Wendelin Home Wendelin

    HowTo ingest data with fluentd inside Wendelin

    A tutorial showing how to ingest data into Wendelin using fluentd.
    • Last Update:2020-07-30
    • Version:002
    • Language:en

    Abstract

    This short HowTo will teach you how to ingest data inside Wendelin platform using fluentd. In order to do so you must have already a Wendelin instance ready and know its URL and username / password to access. There's no need of additional configuration at Wendelin side as it come already pre configured.

    You can read wendelin-HowTo.Install.Wendelin.Standalone to know how to install Wendelin.

    For the purpose of the HowTo we will show how to ingest a simple JSON data but it can be anything.

    Step 1: Install fluentd and Wendelin fluentd plugin

    root@debian: ~$ apt install ruby ruby-dev
    root@debian: ~$ gem install --user-install fluentd
    root@debian: ~$ gem install --user-install fluent-plugin-wendelin

    Step 2: Clone default Wendelin's plugin directory

    Before this step you need to be aware of your Wendelin's instance URL, username and password.

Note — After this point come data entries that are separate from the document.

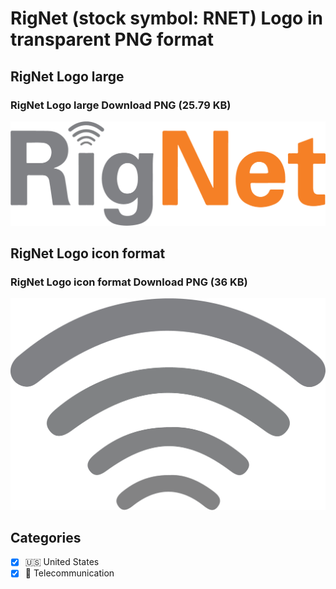 # RigNet (stock symbol: RNET) Logo in transparent PNG format

## RigNet Logo large

### RigNet Logo large Download PNG (25.79 KB)

![RigNet Logo large Download PNG (25.79 KB)](/img/orig/RNET_BIG-6d596350.png)

## RigNet Logo icon format

### RigNet Logo icon format Download PNG (36 KB)

![RigNet Logo icon format Download PNG (36 KB)](/img/orig/RNET-b2f87717.png)



## Categories
- [x] 🇺🇸 United States
- [x] 📡 Telecommunication
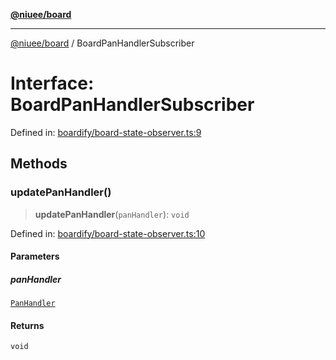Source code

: [**@niuee/board**](../README.md)

***

[@niuee/board](../globals.md) / BoardPanHandlerSubscriber

# Interface: BoardPanHandlerSubscriber

Defined in: [boardify/board-state-observer.ts:9](https://github.com/niuee/board/blob/a0a1179721d4f4b943b6a9bc156753ac9737e502/src/boardify/board-state-observer.ts#L9)

## Methods

### updatePanHandler()

> **updatePanHandler**(`panHandler`): `void`

Defined in: [boardify/board-state-observer.ts:10](https://github.com/niuee/board/blob/a0a1179721d4f4b943b6a9bc156753ac9737e502/src/boardify/board-state-observer.ts#L10)

#### Parameters

##### panHandler

[`PanHandler`](PanHandler.md)

#### Returns

`void`
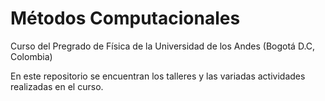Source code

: # Métodos Computacionales
Curso del Pregrado de Física de la Universidad de los Andes (Bogotá D.C, Colombia)

En este repositorio se encuentran los talleres y las variadas actividades realizadas en el curso.
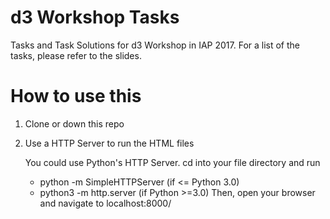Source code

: # d3 Workshop Tasks
Tasks and Task Solutions for d3 Workshop in IAP 2017. For a list of the tasks,
please refer to the slides.
# How to use this 
1. Clone or down this repo
2. Use a HTTP Server to run the HTML files

   You could use Python's HTTP Server. cd into your file directory and run
	* python -m SimpleHTTPServer (if <= Python 3.0)
	* python3 -m http.server (if Python >=3.0)
   Then, open your browser and navigate to localhost:8000/<filename>	
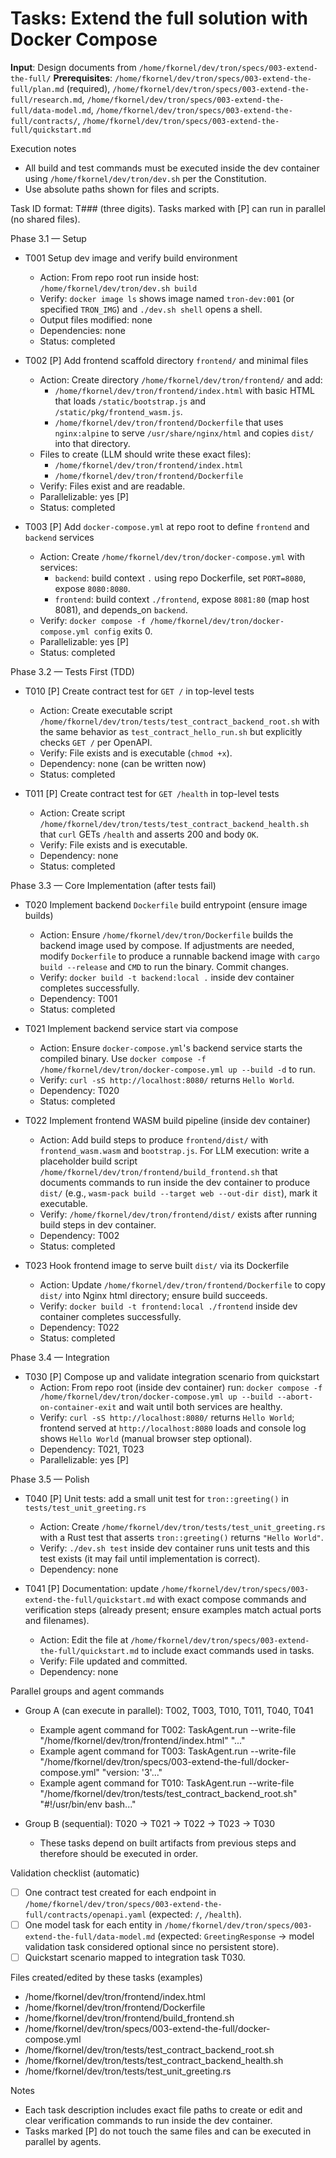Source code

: # Tasks: Extend the full solution with Docker Compose

**Input**: Design documents from `/home/fkornel/dev/tron/specs/003-extend-the-full/`
**Prerequisites**: `/home/fkornel/dev/tron/specs/003-extend-the-full/plan.md` (required), `/home/fkornel/dev/tron/specs/003-extend-the-full/research.md`, `/home/fkornel/dev/tron/specs/003-extend-the-full/data-model.md`, `/home/fkornel/dev/tron/specs/003-extend-the-full/contracts/`, `/home/fkornel/dev/tron/specs/003-extend-the-full/quickstart.md`

Execution notes
- All build and test commands must be executed inside the dev container using `/home/fkornel/dev/tron/dev.sh` per the Constitution.
- Use absolute paths shown for files and scripts.

Task ID format: T### (three digits). Tasks marked with [P] can run in parallel (no shared files).

Phase 3.1 — Setup

- T001 Setup dev image and verify build environment
  - Action: From repo root run inside host: `/home/fkornel/dev/tron/dev.sh build`
  - Verify: `docker image ls` shows image named `tron-dev:001` (or specified `TRON_IMG`) and `./dev.sh shell` opens a shell.
  - Output files modified: none
  - Dependencies: none
  - Status: completed

- T002 [P] Add frontend scaffold directory `frontend/` and minimal files
  - Action: Create directory `/home/fkornel/dev/tron/frontend/` and add:
    - `/home/fkornel/dev/tron/frontend/index.html` with basic HTML that loads `/static/bootstrap.js` and `/static/pkg/frontend_wasm.js`.
    - `/home/fkornel/dev/tron/frontend/Dockerfile` that uses `nginx:alpine` to serve `/usr/share/nginx/html` and copies `dist/` into that directory.
  - Files to create (LLM should write these exact files):
    - `/home/fkornel/dev/tron/frontend/index.html`
    - `/home/fkornel/dev/tron/frontend/Dockerfile`
  - Verify: Files exist and are readable.
  - Parallelizable: yes [P]
  - Status: completed

- T003 [P] Add `docker-compose.yml` at repo root to define `frontend` and `backend` services
  - Action: Create `/home/fkornel/dev/tron/docker-compose.yml` with services:
    - `backend`: build context `.` using repo Dockerfile, set `PORT=8080`, expose `8080:8080`.
    - `frontend`: build context `./frontend`, expose `8081:80` (map host 8081), and depends_on `backend`.
  - Verify: `docker compose -f /home/fkornel/dev/tron/docker-compose.yml config` exits 0.
  - Parallelizable: yes [P]
  - Status: completed

Phase 3.2 — Tests First (TDD)

- T010 [P] Create contract test for `GET /` in top-level tests
  - Action: Create executable script `/home/fkornel/dev/tron/tests/test_contract_backend_root.sh` with the same behavior as `test_contract_hello_run.sh` but explicitly checks `GET /` per OpenAPI.
  - Verify: File exists and is executable (`chmod +x`).
  - Dependency: none (can be written now)
  - Status: completed

- T011 [P] Create contract test for `GET /health` in top-level tests
  - Action: Create script `/home/fkornel/dev/tron/tests/test_contract_backend_health.sh` that `curl` GETs `/health` and asserts 200 and body `OK`.
  - Verify: File exists and is executable.
  - Dependency: none
  - Status: completed

Phase 3.3 — Core Implementation (after tests fail)

- T020 Implement backend `Dockerfile` build entrypoint (ensure image builds)
  - Action: Ensure `/home/fkornel/dev/tron/Dockerfile` builds the backend image used by compose. If adjustments are needed, modify `Dockerfile` to produce a runnable backend image with `cargo build --release` and `CMD` to run the binary. Commit changes.
  - Verify: `docker build -t backend:local .` inside dev container completes successfully.
  - Dependency: T001
  - Status: completed

- T021 Implement backend service start via compose
  - Action: Ensure `docker-compose.yml`'s backend service starts the compiled binary. Use `docker compose -f /home/fkornel/dev/tron/docker-compose.yml up --build -d` to run.
  - Verify: `curl -sS http://localhost:8080/` returns `Hello World`.
  - Dependency: T020
  - Status: completed

- T022 Implement frontend WASM build pipeline (inside dev container)
  - Action: Add build steps to produce `frontend/dist/` with `frontend_wasm.wasm` and `bootstrap.js`. For LLM execution: write a placeholder build script `/home/fkornel/dev/tron/frontend/build_frontend.sh` that documents commands to run inside the dev container to produce `dist/` (e.g., `wasm-pack build --target web --out-dir dist`), mark it executable.
  - Verify: `/home/fkornel/dev/tron/frontend/dist/` exists after running build steps in dev container.
  - Dependency: T002
  - Status: completed

- T023 Hook frontend image to serve built `dist/` via its Dockerfile
  - Action: Update `/home/fkornel/dev/tron/frontend/Dockerfile` to copy `dist/` into Nginx html directory; ensure build succeeds.
  - Verify: `docker build -t frontend:local ./frontend` inside dev container completes successfully.
  - Dependency: T022
  - Status: completed

Phase 3.4 — Integration

- T030 [P] Compose up and validate integration scenario from quickstart
  - Action: From repo root (inside dev container) run: `docker compose -f /home/fkornel/dev/tron/docker-compose.yml up --build --abort-on-container-exit` and wait until both services are healthy.
  - Verify: `curl -sS http://localhost:8080/` returns `Hello World`; frontend served at `http://localhost:8080` loads and console log shows `Hello World` (manual browser step optional).
  - Dependency: T021, T023
  - Parallelizable: yes [P]

Phase 3.5 — Polish

- T040 [P] Unit tests: add a small unit test for `tron::greeting()` in `tests/test_unit_greeting.rs`
  - Action: Create `/home/fkornel/dev/tron/tests/test_unit_greeting.rs` with a Rust test that asserts `tron::greeting()` returns `"Hello World"`.
  - Verify: `./dev.sh test` inside dev container runs unit tests and this test exists (it may fail until implementation is correct).
  - Dependency: none

- T041 [P] Documentation: update `/home/fkornel/dev/tron/specs/003-extend-the-full/quickstart.md` with exact compose commands and verification steps (already present; ensure examples match actual ports and filenames).
  - Action: Edit the file at `/home/fkornel/dev/tron/specs/003-extend-the-full/quickstart.md` to include exact commands used in tasks.
  - Verify: File updated and committed.
  - Dependency: none

Parallel groups and agent commands

- Group A (can execute in parallel): T002, T003, T010, T011, T040, T041
  - Example agent command for T002: TaskAgent.run --write-file "/home/fkornel/dev/tron/frontend/index.html" "<html>..."
  - Example agent command for T003: TaskAgent.run --write-file "/home/fkornel/dev/tron/specs/003-extend-the-full/docker-compose.yml" "version: '3'..."
  - Example agent command for T010: TaskAgent.run --write-file "/home/fkornel/dev/tron/tests/test_contract_backend_root.sh" "#!/usr/bin/env bash..."

- Group B (sequential): T020 -> T021 -> T022 -> T023 -> T030
  - These tasks depend on built artifacts from previous steps and therefore should be executed in order.

Validation checklist (automatic)
- [ ] One contract test created for each endpoint in `/home/fkornel/dev/tron/specs/003-extend-the-full/contracts/openapi.yaml` (expected: `/`, `/health`).
- [ ] One model task for each entity in `/home/fkornel/dev/tron/specs/003-extend-the-full/data-model.md` (expected: `GreetingResponse` → model validation task considered optional since no persistent store).
- [ ] Quickstart scenario mapped to integration task T030.

Files created/edited by these tasks (examples)
- /home/fkornel/dev/tron/frontend/index.html
- /home/fkornel/dev/tron/frontend/Dockerfile
- /home/fkornel/dev/tron/frontend/build_frontend.sh
- /home/fkornel/dev/tron/specs/003-extend-the-full/docker-compose.yml
- /home/fkornel/dev/tron/tests/test_contract_backend_root.sh
- /home/fkornel/dev/tron/tests/test_contract_backend_health.sh
- /home/fkornel/dev/tron/tests/test_unit_greeting.rs

Notes
- Each task description includes exact file paths to create or edit and clear verification commands to run inside the dev container.
- Tasks marked [P] do not touch the same files and can be executed in parallel by agents.

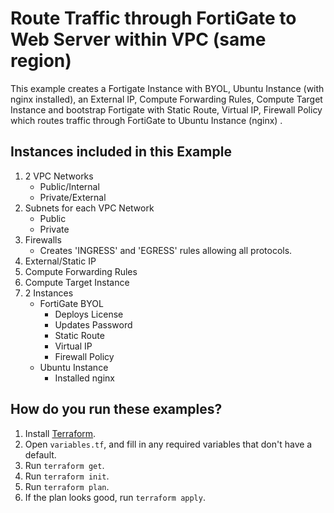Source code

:# Route Traffic through FortiGate to Web Server within VPC (same region)

This example creates a Fortigate Instance with BYOL, Ubuntu Instance (with nginx installed), an External IP, Compute Forwarding Rules, Compute Target Instance and bootstrap Fortigate with Static Route, Virtual IP, Firewall Policy which routes traffic through FortiGate to Ubuntu Instance (nginx) .

## Instances included in this Example

1. 2 VPC Networks
    - Public/Internal
    - Private/External
1. Subnets for each VPC Network
    - Public
    - Private
1. Firewalls
    - Creates 'INGRESS' and 'EGRESS' rules allowing all protocols.
1. External/Static IP
1. Compute Forwarding Rules
1. Compute Target Instance
1. 2 Instances
    - FortiGate BYOL
        - Deploys License
        - Updates Password
        - Static Route
        - Virtual IP
        - Firewall Policy
    - Ubuntu Instance
        - Installed nginx

## How do you run these examples?

1. Install [Terraform](https://www.terraform.io/).
1. Open `variables.tf`,  and fill in any required variables that don't have a default.
1. Run `terraform get`.
1. Run `terraform init`.
1. Run `terraform plan`.
1. If the plan looks good, run `terraform apply`.
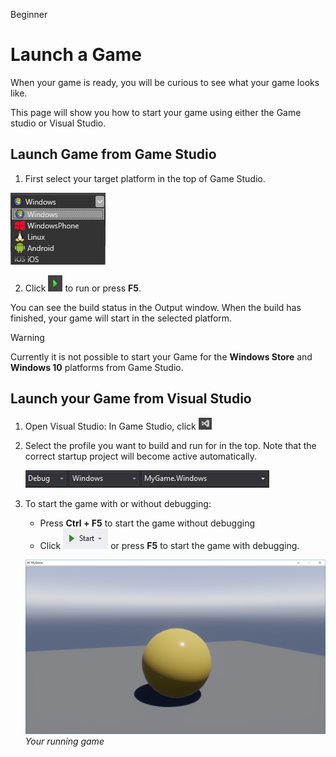 <span class="label label-doc-level">Beginner</span>

# Launch a Game

When your game is ready, you will be curious to see what your game looks like. 

This page will show you how to start your game using either the Game studio or Visual Studio.

## Launch Game from Game Studio

  1. First select your target platform in the top of Game Studio.

  ![Platform selection](media/launch-your-game-game-studio-profiles.png)

  2. Click ![Play](media/launch-your-game-play-icon.png) to run or press **F5**.

  You can see the build status in the Output window. When the build has finished, your game will start in the selected platform.

> [!WARNING]
> Currently it is not possible to start your Game for the **Windows Store** and **Windows 10** platforms from Game Studio.

## Launch your Game from Visual Studio

1. Open Visual Studio: In Game Studio, click ![IDE](media/launch-your-game-ide-icon.png)

2. Select the profile you want to build and run for in the top. Note that the correct startup project will become active automatically.

	![Select build profile Visual Studio](media/launch-your-game-visual-studio-profiles.png)
   
3. To start the game with or without debugging:
   * Press **Ctrl + F5** to start the game without debugging
   * Click ![Start button](media/launch-your-game-start-button.png) or press **F5** to start the game with debugging.

   ![MyGame running](media/launch-your-game-mygame-running.png)
   _Your running game_
   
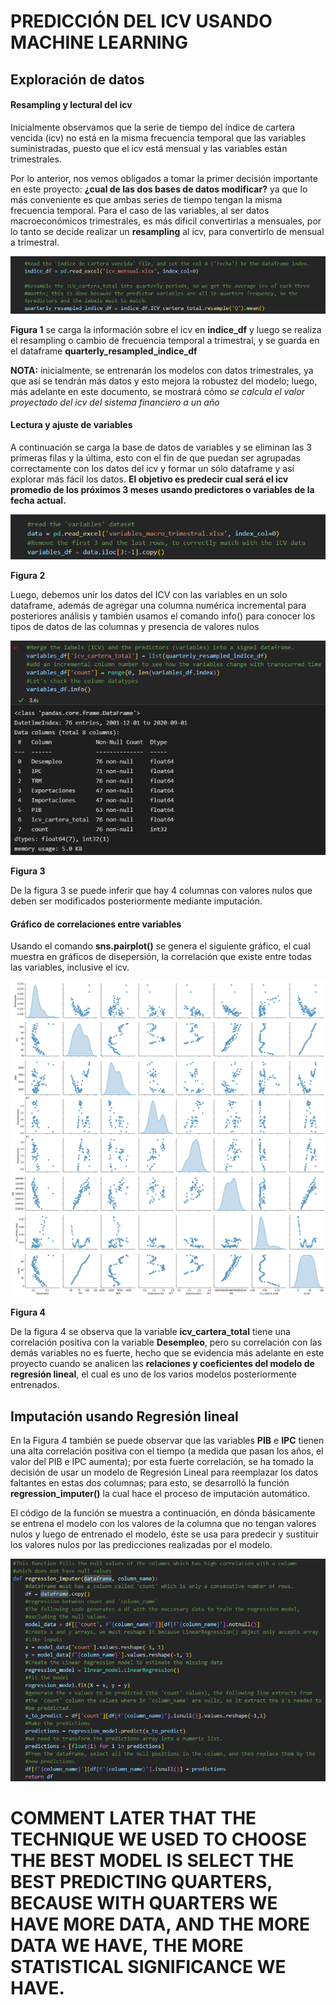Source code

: # PREDICCIÓN DEL ICV USANDO MACHINE LEARNING  

## Exploración de datos

#### Resampling y lectural del icv

Inicialmente observamos que la serie de tiempo del índice de cartera vencida (icv) no está en la misma frecuencia temporal que las variables suministradas, puesto que el icv está mensual y las variables están trimestrales.

Por lo anterior, nos vemos obligados a tomar la primer decisión importante en este proyecto: **¿cual de las dos bases de datos modificar?** ya que lo más conveniente es que ambas series de tiempo tengan la misma frecuencia temporal. Para el caso de las variables, al ser datos macroeconómicos trimestrales, es más dificil convertirlas a mensuales, por lo tanto se decide realizar un **resampling** al icv, para convertirlo de mensual a trimestral. 

![](figuras_y_tablas/figura_1.PNG)

**Figura 1** se carga la información sobre el icv en **indice_df** y luego se realiza el resampling o cambio de frecuencia temporal a trimestral, y se guarda en el dataframe **quarterly_resampled_indice_df**

**NOTA:** inicialmente, se entrenarán los modelos con datos trimestrales, ya que así se tendrán más datos y esto mejora la robustez del modelo; luego, más adelante en este documento, se mostrará cómo *se calcula el valor proyectado del icv del sistema financiero a un año* 

#### Lectura y ajuste de variables

A continuación se carga la base de datos de variables y se eliminan las 3 primeras filas y la última, esto con el fin de que puedan ser agrupadas correctamente con los datos del icv y formar un sólo dataframe y así explorar más fácil los datos. 
**El objetivo es predecir cual será el icv promedio de los próximos 3 meses usando predictores o variables de la fecha actual.**

![](figuras_y_tablas/Figura_2.PNG)

**Figura 2**

Luego, debemos unir los datos del ICV con las variables en un solo dataframe, además de agregar una columna numérica incremental para posteriores análisis y también usamos el comando info() para conocer los tipos de datos de las columnas y presencia de valores nulos

![](figuras_y_tablas/Figura_3.PNG)

**Figura 3**

De la figura 3 se puede inferir que hay 4 columnas con valores nulos que deben ser modificados posteriormente mediante imputación. 

#### Gráfico de correlaciones entre variables 

Usando el comando **sns.pairplot()** se genera el siguiente gráfico, el cual muestra en gráficos de disepersión, la correlación que existe entre todas las variables, inclusive el icv. 

![](figuras_y_tablas/Figura_4.png)

**Figura 4** 

De la figura 4 se observa que la variable **icv_cartera_total** tiene una correlación positiva con la variable **Desempleo**, pero su correlación con las demás variables no es fuerte, hecho que se evidencia más adelante en este proyecto cuando se analicen las **relaciones y coeficientes del modelo de regresión lineal**, el cual es uno de los varios modelos posteriormente entrenados. 



## Imputación usando Regresión lineal 

En la Figura 4 también se puede observar que las variables **PIB** e **IPC** tienen una alta correlación positiva con el tiempo (a medida que pasan los años, el valor del PIB e IPC aumenta); por esta fuerte correlación, se ha tomado la decisión de usar un modelo de Regresión Lineal para reemplazar los datos faltantes en estas dos columnas; para esto, se desarrolló la función **regression_imputer()** la cual hace el proceso de imputación automático. 

El código de la función se muestra a continuación, en dónda básicamente se entrena el modelo con los valores de la columna que no tengan valores nulos y luego de entrenado el modelo, éste se usa para predecir y sustituir los valores nulos por las predicciones realizadas por el modelo. 

![](figuras_y_tablas/Figura_5.png)






















# COMMENT LATER THAT THE TECHNIQUE WE USED TO CHOOSE THE BEST MODEL IS SELECT THE BEST PREDICTING QUARTERS, BECAUSE WITH QUARTERS WE HAVE MORE DATA, AND THE MORE DATA WE HAVE, THE MORE STATISTICAL SIGNIFICANCE WE HAVE.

    ivan@debian: ~$ git clone https://lab.nexedi.com/nexedi/fluent-plugin-wendelin.git
    ivan@debian: ~$ cd fluent-plugin-wendelin/example
    # set proper username / password and URL in configuration file!
    ivan@debian: ~/fluent-plugin-wendelin/example$ vi to_wendelin.conf
    ivan@debian: ~/fluent-plugin-wendelin/example$ ~/.gem/ruby/2.7.0/bin/fluentd -v -c to_wendelin.conf

    Step 3: Ingest

    ivan@debian: ~$ curl -X POST -d 'json={"foo1":"bar1"}' http://localhost:8888/test_sensor.test_product

    Step 4: Check everything is successfully ingested at Wendelin side

    Wendelin's Data model is quite complex. For the purpose of the HowTo it's enough to see where data was successfully ingested. In the concrete example it's ingested inside a "Data Stream" object which has a reference "test_sensor-test_product". By going to this object's view we shall see it's size which should increase after multiple "curl" calls.

    Also one can also use following command line to read what was ingested into the Data Stream (please use as a template and insert proper values for your setup!)

    ivan@debian: ~$ curl -su <your_wendelin_user>:<your_wendelin_password>  <Wendelin_URL>/erp5/data_stream_module/<Ingested_Data_Stream_Id> -r 0-19 > instance1.msgpack
    ivan@debian: ~$ python
    >>> import msgpack
    >>> msgpack.unpackb(open("instance1.msgpack").read())
    [1596106294, {'foo1': 'bar1'}]
    # 1596106294 is the timestamp value inserted by wendelin fluentd plugin.